As I learned from my experience in finding the best way to get from Munich to Berlin, one way, it's hard to find out the ideal way to get from Point A to Point B. If you're not from there, it's even harder.
After much research, and I like doing research, I found a way that worked for me, which was a one-way Mercedes car rental, with a horrendous built-in GPS, and going 200km/h on the Autobahn. Believe it or not, for 2 people, this was cost-competitive with taking the train.
The sad part is, when someone figures out a good way to get from A to B and completes the journey, all that work/effort/research typically gets lost, even though it would be very useful information for someone else making the same journey in the future.

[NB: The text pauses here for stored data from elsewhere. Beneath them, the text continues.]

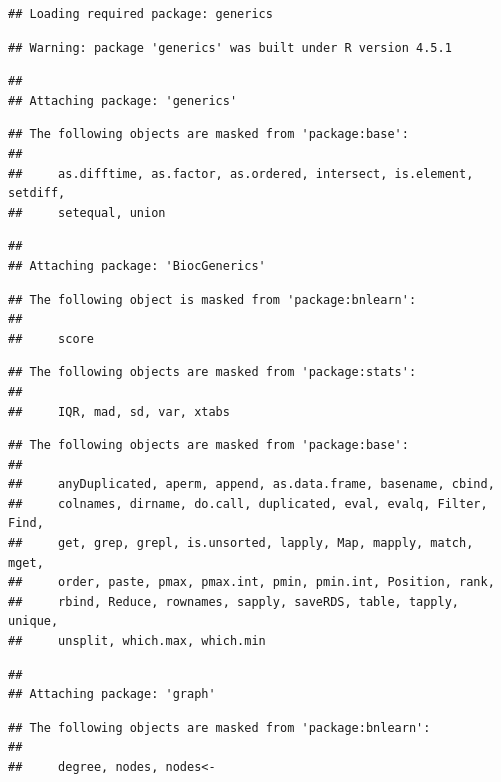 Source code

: \documentclass[
]{article}
\begin{document}
\begin{verbatim}
## Loading required package: generics
\end{verbatim}

\begin{verbatim}
## Warning: package 'generics' was built under R version 4.5.1
\end{verbatim}

\begin{verbatim}
## 
## Attaching package: 'generics'
\end{verbatim}

\begin{verbatim}
## The following objects are masked from 'package:base':
## 
##     as.difftime, as.factor, as.ordered, intersect, is.element, setdiff,
##     setequal, union
\end{verbatim}

\begin{verbatim}
## 
## Attaching package: 'BiocGenerics'
\end{verbatim}

\begin{verbatim}
## The following object is masked from 'package:bnlearn':
## 
##     score
\end{verbatim}

\begin{verbatim}
## The following objects are masked from 'package:stats':
## 
##     IQR, mad, sd, var, xtabs
\end{verbatim}

\begin{verbatim}
## The following objects are masked from 'package:base':
## 
##     anyDuplicated, aperm, append, as.data.frame, basename, cbind,
##     colnames, dirname, do.call, duplicated, eval, evalq, Filter, Find,
##     get, grep, grepl, is.unsorted, lapply, Map, mapply, match, mget,
##     order, paste, pmax, pmax.int, pmin, pmin.int, Position, rank,
##     rbind, Reduce, rownames, sapply, saveRDS, table, tapply, unique,
##     unsplit, which.max, which.min
\end{verbatim}

\begin{verbatim}
## 
## Attaching package: 'graph'
\end{verbatim}

\begin{verbatim}
## The following objects are masked from 'package:bnlearn':
## 
##     degree, nodes, nodes<-
\end{verbatim}
\end{document}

I was in a fortunate position in that I operated a blog, and could make a public posting about it, but not everyone has a blog they can just click "Create Content" on. Although people can comment on it, it's very possible for my experience to become outdated and not particularly useful.
Now Launching: GetFrom.To
To fix all this, I am creating a wiki called "GetFrom.To", as in, Get From A To B, but a shortened URL. As I am using the same engine as Wikipedia, anyone can edit it, so it won't get locked up and go out of date. It will also cover a lot more than I could on my own. When I was researching how to best get from Munich to Berlin, I found many forum postings, but they were from years ago, and may or may not have been relevant. Some forums automatically lock old postings so they don't get resurrected, and others just get abandoned. This is okay if you want a historical record, but chances are you want a living document that is functional for a future trip.
I feel that GetFrom.To will cover all the possible categories that one could want to travel in. The fast way, scenic way, cheap way, luxury way, are the types of categories each city pair will have. The journey can still be a part of the trip, if you want it to be, or you can choose a more "just get it done" method of travel.
The beauty of this system is that it can include methods that may only be known to locals, like car sharing services that are operated on a more unofficial basis, but very cheap. Even locally on Craigslist, I see entrepreneurs offering regularly scheduled ride-shares for low prices between major cities in Canada, but they can be hard to find (or perhaps of dubious safety/legality). Not everything is on the Google-indexed web, but this new wiki can help make it so.
I'll start GetFrom.To with a few articles self-written between various global cities, and hopefully others will fill in the gaps and correct it along the way. Although I'm sure very few people need to go from Khartoum to Pyongyang, the person that did had to perform plenty of research, and it's a sad thing for that knowledge to essentially disappear and not help the next person. The long-tail potential is huge. The potential for city pairs is staggering, given how many places there just are in the world.